CONEGLIANO - Elena Arici sarà la vice De Gennaro nella stagione 2026-27 con la Prosecco DOC A. Carraro Imoco Conegliano. Il libero classe 2007 indosserà la maglia numero 13 e diventa la 15ª Panterina del vivaio dell’Imoco Next Gen a compiere il salto in prima squadra.
Arici, 170 cm, nell’ultima stagione ha giocato in A2 a Brescia, sua città natale. Nata a Bedizzole l’8 luglio 2007, ha iniziato nel Volley Bedizzole, nel 2022 ha conquistato il Trofeo delle Regioni con la Lombardia ed è stata premiata come miglior libero della competizione.
Nel 2023 è passata nel vivaio dell’Imoco Next Gen, vestendo la maglia della Cortina Express Imoco San Donà in B1 e vincendo lo Scudetto U18 con coach Stefano Gregoris. Nella stagione 2024-25 è stata aggregata al gruppo della Prosecco DOC Imoco guidato da Daniele Santarelli, entrando nel roster per la Courmayeur Cup e per la Supercoppa di Roma.

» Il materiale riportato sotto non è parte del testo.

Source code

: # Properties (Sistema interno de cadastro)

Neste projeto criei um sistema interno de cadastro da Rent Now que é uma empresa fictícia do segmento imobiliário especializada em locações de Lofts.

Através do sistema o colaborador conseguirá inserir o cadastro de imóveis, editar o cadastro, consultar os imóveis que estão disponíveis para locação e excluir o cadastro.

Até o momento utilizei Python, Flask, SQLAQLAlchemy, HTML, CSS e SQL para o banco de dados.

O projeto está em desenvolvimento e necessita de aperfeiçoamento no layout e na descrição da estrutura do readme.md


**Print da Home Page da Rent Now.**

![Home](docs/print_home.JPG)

Nell’ultima annata ha giocato con la Valsabbina Millenium Brescia, che ha centrato la promozione in Serie A1 ai play-off. Per Arici, in Serie A2, sono arrivate 35 partite disputate, 385 palloni ricevuti in seconda linea e una ricezione perfetta al 32% nei play-off, dove è stata impiegata in sette occasioni.

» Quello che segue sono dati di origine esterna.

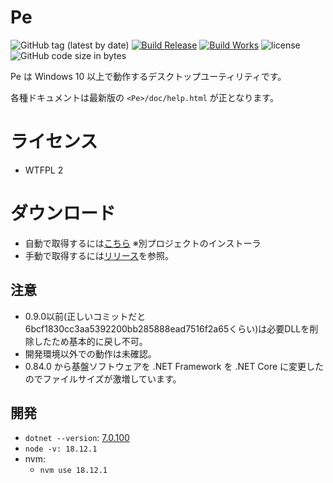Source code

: # Pe

![GitHub tag (latest by date)](https://img.shields.io/github/v/tag/sk-0520/Pe?color=orange&label=version)
[![Build Release](https://github.com/sk-0520/Pe/actions/workflows/build-release.yml/badge.svg)](https://github.com/sk-0520/Pe/actions/workflows/build-release.yml)
[![Build Works](https://github.com/sk-0520/Pe/actions/workflows/build-works.yml/badge.svg)](https://github.com/sk-0520/Pe/actions/workflows/build-works.yml)
![license](https://img.shields.io/github/license/sk-0520/Pe?style=flat)
![GitHub code size in bytes](https://img.shields.io/github/languages/code-size/sk-0520/Pe)


Pe は Windows 10 以上で動作するデスクトップユーティリティです。

各種ドキュメントは最新版の `<Pe>/doc/help.html` が正となります。

# ライセンス

* WTFPL 2

# ダウンロード

* 自動で取得するには[こちら](https://github.com/sk-0520/Pe.Installer/releases/latest/download/Pe.Installer.exe) ※別プロジェクトのインストーラ
* 手動で取得するには[リリース](https://github.com/sk-0520/Pe/releases)を参照。

## 注意

* 0.9.0以前(正しいコミットだと6bcf1830cc3aa5392200bb285888ead7516f2a65くらい)は必要DLLを削除したため基本的に戻し不可。
* 開発環境以外での動作は未確認。
* 0.84.0 から基盤ソフトウェアを .NET Framework を .NET Core に変更したのでファイルサイズが激増しています。

## 開発

* `dotnet --version`: [7.0.100](https://dotnet.microsoft.com/download/dotnet/7.0)
* `node -v: 18.12.1`
* nvm:
  * `nvm use 18.12.1`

Così Elena Arici: "La chiamata di Conegliano mi permette di realizzare un sogno, ma mi mette di fronte a un notevole impegno e a una grande responsabilità: dovrò allenarmi al massimo per dimostrarmi all’altezza, imparare qualcosa ogni giorno dalle migliori giocatrici del mondo sarà uno stimolo enorme. Imoco Next Gen è una realtà di qualità che ti fa sentire ogni giorno una piccola professionista, è un onore essere una di quelle che ha fatto il salto in prima squadra. Ritroverò Meme (Adigwe) che è sempre stata un riferimento dai tempi del settore giovanile a San Donà, per questo sono entusiasta di poter condividere con lei anche questo nuovo percorso in prima squadra. Le prime volte che ho avuto la fortuna di affiancare De Gennaro mi batteva il cuore all’impazzata e mi sentivo davvero privilegiata: oggi, al pensiero di condividere con lei un’intera stagione, provo ancora un’emozione difficile da descrivere".

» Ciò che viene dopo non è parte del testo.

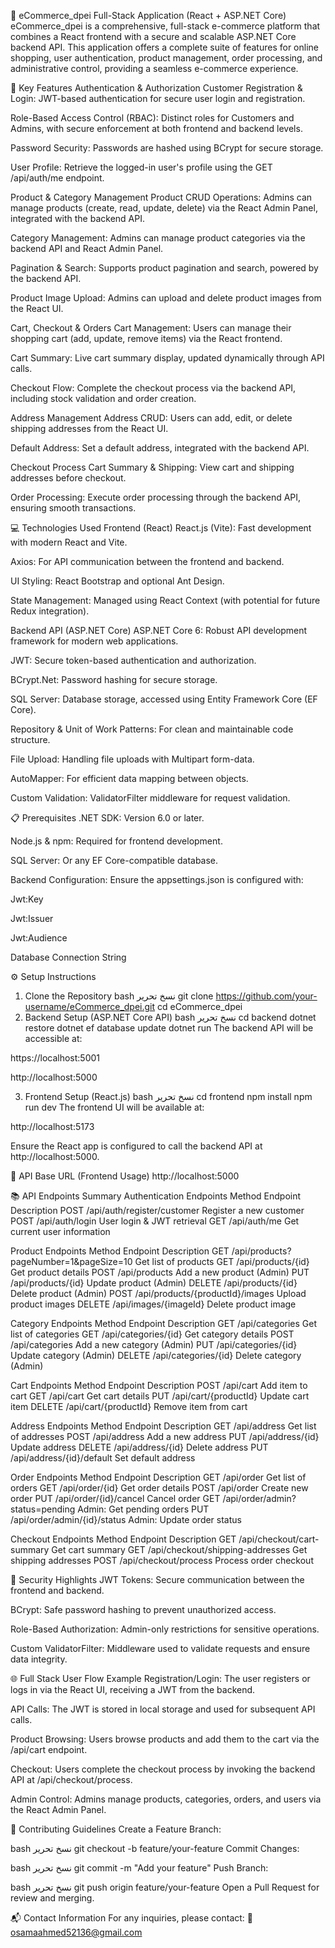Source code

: 🛒 eCommerce_dpei Full-Stack Application (React + ASP.NET Core)
eCommerce_dpei is a comprehensive, full-stack e-commerce platform that combines a React frontend with a secure and scalable ASP.NET Core backend API. This application offers a complete suite of features for online shopping, user authentication, product management, order processing, and administrative control, providing a seamless e-commerce experience.

🚀 Key Features
Authentication & Authorization
Customer Registration & Login: JWT-based authentication for secure user login and registration.

Role-Based Access Control (RBAC): Distinct roles for Customers and Admins, with secure enforcement at both frontend and backend levels.

Password Security: Passwords are hashed using BCrypt for secure storage.

User Profile: Retrieve the logged-in user's profile using the GET /api/auth/me endpoint.

Product & Category Management
Product CRUD Operations: Admins can manage products (create, read, update, delete) via the React Admin Panel, integrated with the backend API.

Category Management: Admins can manage product categories via the backend API and React Admin Panel.

Pagination & Search: Supports product pagination and search, powered by the backend API.

Product Image Upload: Admins can upload and delete product images from the React UI.

Cart, Checkout & Orders
Cart Management: Users can manage their shopping cart (add, update, remove items) via the React frontend.

Cart Summary: Live cart summary display, updated dynamically through API calls.

Checkout Flow: Complete the checkout process via the backend API, including stock validation and order creation.

Address Management
Address CRUD: Users can add, edit, or delete shipping addresses from the React UI.

Default Address: Set a default address, integrated with the backend API.

Checkout Process
Cart Summary & Shipping: View cart and shipping addresses before checkout.

Order Processing: Execute order processing through the backend API, ensuring smooth transactions.

💻 Technologies Used
Frontend (React)
React.js (Vite): Fast development with modern React and Vite.

Axios: For API communication between the frontend and backend.

UI Styling: React Bootstrap and optional Ant Design.

State Management: Managed using React Context (with potential for future Redux integration).

Backend API (ASP.NET Core)
ASP.NET Core 6: Robust API development framework for modern web applications.

JWT: Secure token-based authentication and authorization.

BCrypt.Net: Password hashing for secure storage.

SQL Server: Database storage, accessed using Entity Framework Core (EF Core).

Repository & Unit of Work Patterns: For clean and maintainable code structure.

File Upload: Handling file uploads with Multipart form-data.

AutoMapper: For efficient data mapping between objects.

Custom Validation: ValidatorFilter middleware for request validation.

📋 Prerequisites
.NET SDK: Version 6.0 or later.

Node.js & npm: Required for frontend development.

SQL Server: Or any EF Core-compatible database.

Backend Configuration: Ensure the appsettings.json is configured with:

Jwt:Key

Jwt:Issuer

Jwt:Audience

Database Connection String

⚙️ Setup Instructions
1. Clone the Repository
bash
نسخ
تحرير
git clone https://github.com/your-username/eCommerce_dpei.git
cd eCommerce_dpei
2. Backend Setup (ASP.NET Core API)
bash
نسخ
تحرير
cd backend
dotnet restore
dotnet ef database update
dotnet run
The backend API will be accessible at:

https://localhost:5001

http://localhost:5000

3. Frontend Setup (React.js)
bash
نسخ
تحرير
cd frontend
npm install
npm run dev
The frontend UI will be available at:

http://localhost:5173

Ensure the React app is configured to call the backend API at http://localhost:5000.

📡 API Base URL (Frontend Usage)
http://localhost:5000

📚 API Endpoints Summary
Authentication Endpoints
Method	Endpoint	Description
POST	/api/auth/register/customer	Register a new customer
POST	/api/auth/login	User login & JWT retrieval
GET	/api/auth/me	Get current user information

Product Endpoints
Method	Endpoint	Description
GET	/api/products?pageNumber=1&pageSize=10	Get list of products
GET	/api/products/{id}	Get product details
POST	/api/products	Add a new product (Admin)
PUT	/api/products/{id}	Update product (Admin)
DELETE	/api/products/{id}	Delete product (Admin)
POST	/api/products/{productId}/images	Upload product images
DELETE	/api/images/{imageId}	Delete product image

Category Endpoints
Method	Endpoint	Description
GET	/api/categories	Get list of categories
GET	/api/categories/{id}	Get category details
POST	/api/categories	Add a new category (Admin)
PUT	/api/categories/{id}	Update category (Admin)
DELETE	/api/categories/{id}	Delete category (Admin)

Cart Endpoints
Method	Endpoint	Description
POST	/api/cart	Add item to cart
GET	/api/cart	Get cart details
PUT	/api/cart/{productId}	Update cart item
DELETE	/api/cart/{productId}	Remove item from cart

Address Endpoints
Method	Endpoint	Description
GET	/api/address	Get list of addresses
POST	/api/address	Add a new address
PUT	/api/address/{id}	Update address
DELETE	/api/address/{id}	Delete address
PUT	/api/address/{id}/default	Set default address

Order Endpoints
Method	Endpoint	Description
GET	/api/order	Get list of orders
GET	/api/order/{id}	Get order details
POST	/api/order	Create new order
PUT	/api/order/{id}/cancel	Cancel order
GET	/api/order/admin?status=pending	Admin: Get pending orders
PUT	/api/order/admin/{id}/status	Admin: Update order status

Checkout Endpoints
Method	Endpoint	Description
GET	/api/checkout/cart-summary	Get cart summary
GET	/api/checkout/shipping-addresses	Get shipping addresses
POST	/api/checkout/process	Process order checkout

🔐 Security Highlights
JWT Tokens: Secure communication between the frontend and backend.

BCrypt: Safe password hashing to prevent unauthorized access.

Role-Based Authorization: Admin-only restrictions for sensitive operations.

Custom ValidatorFilter: Middleware used to validate requests and ensure data integrity.

🌐 Full Stack User Flow Example
Registration/Login: The user registers or logs in via the React UI, receiving a JWT from the backend.

API Calls: The JWT is stored in local storage and used for subsequent API calls.

Product Browsing: Users browse products and add them to the cart via the /api/cart endpoint.

Checkout: Users complete the checkout process by invoking the backend API at /api/checkout/process.

Admin Control: Admins manage products, categories, orders, and users via the React Admin Panel.

🤝 Contributing Guidelines
Create a Feature Branch:

bash
نسخ
تحرير
git checkout -b feature/your-feature
Commit Changes:

bash
نسخ
تحرير
git commit -m "Add your feature"
Push Branch:

bash
نسخ
تحرير
git push origin feature/your-feature
Open a Pull Request for review and merging.

📬 Contact Information
For any inquiries, please contact:
📧 osamaahmed52136@gmail.com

"Cercherò di osservare e imparare da ogni suo gesto, da ogni dettaglio, dentro e fuori dal campo. Per me è da sempre un punto di riferimento: è il miglior libero del mondo da molti anni ed è stata, e continua a essere, il mio idolo. Sono certa che stare in palestra ogni giorno insieme a lei mi offrirà un’opportunità unica di crescita".
"Nell’ultima stagione a Brescia ho capito che nella pallavolo nessuno ti regala nulla, ho avuto la possibilità di giocare con continuità e questo mi ha permesso di accumulare esperienza, crescere e acquisire maggiore consapevolezza delle mie capacità. Grazie alle giocatrici più esperte del gruppo sono maturata dentro e fuori dal campo. Indosserò il numero 13, che per me ha un significato davvero speciale e racchiude due valori fondamentali. Il primo è legato a mia sorella maggiore, Chiara, una persona importantissima nella mia vita e nel mio percorso sportivo. Era il numero con cui giocava lei e, quando avevo sei anni, ho scelto di indossarlo proprio per assomigliarle. Il 13 poi ha assunto un valore ancora più speciale durante il mio ultimo anno in Under 18, una stagione che considero la più bella e significativa della mia carriera fino a oggi. Un’annata ricca di emozioni e soddisfazioni, culminata con la conquista dello Scudetto Under 18, il coronamento del mio percorso nel vivaio".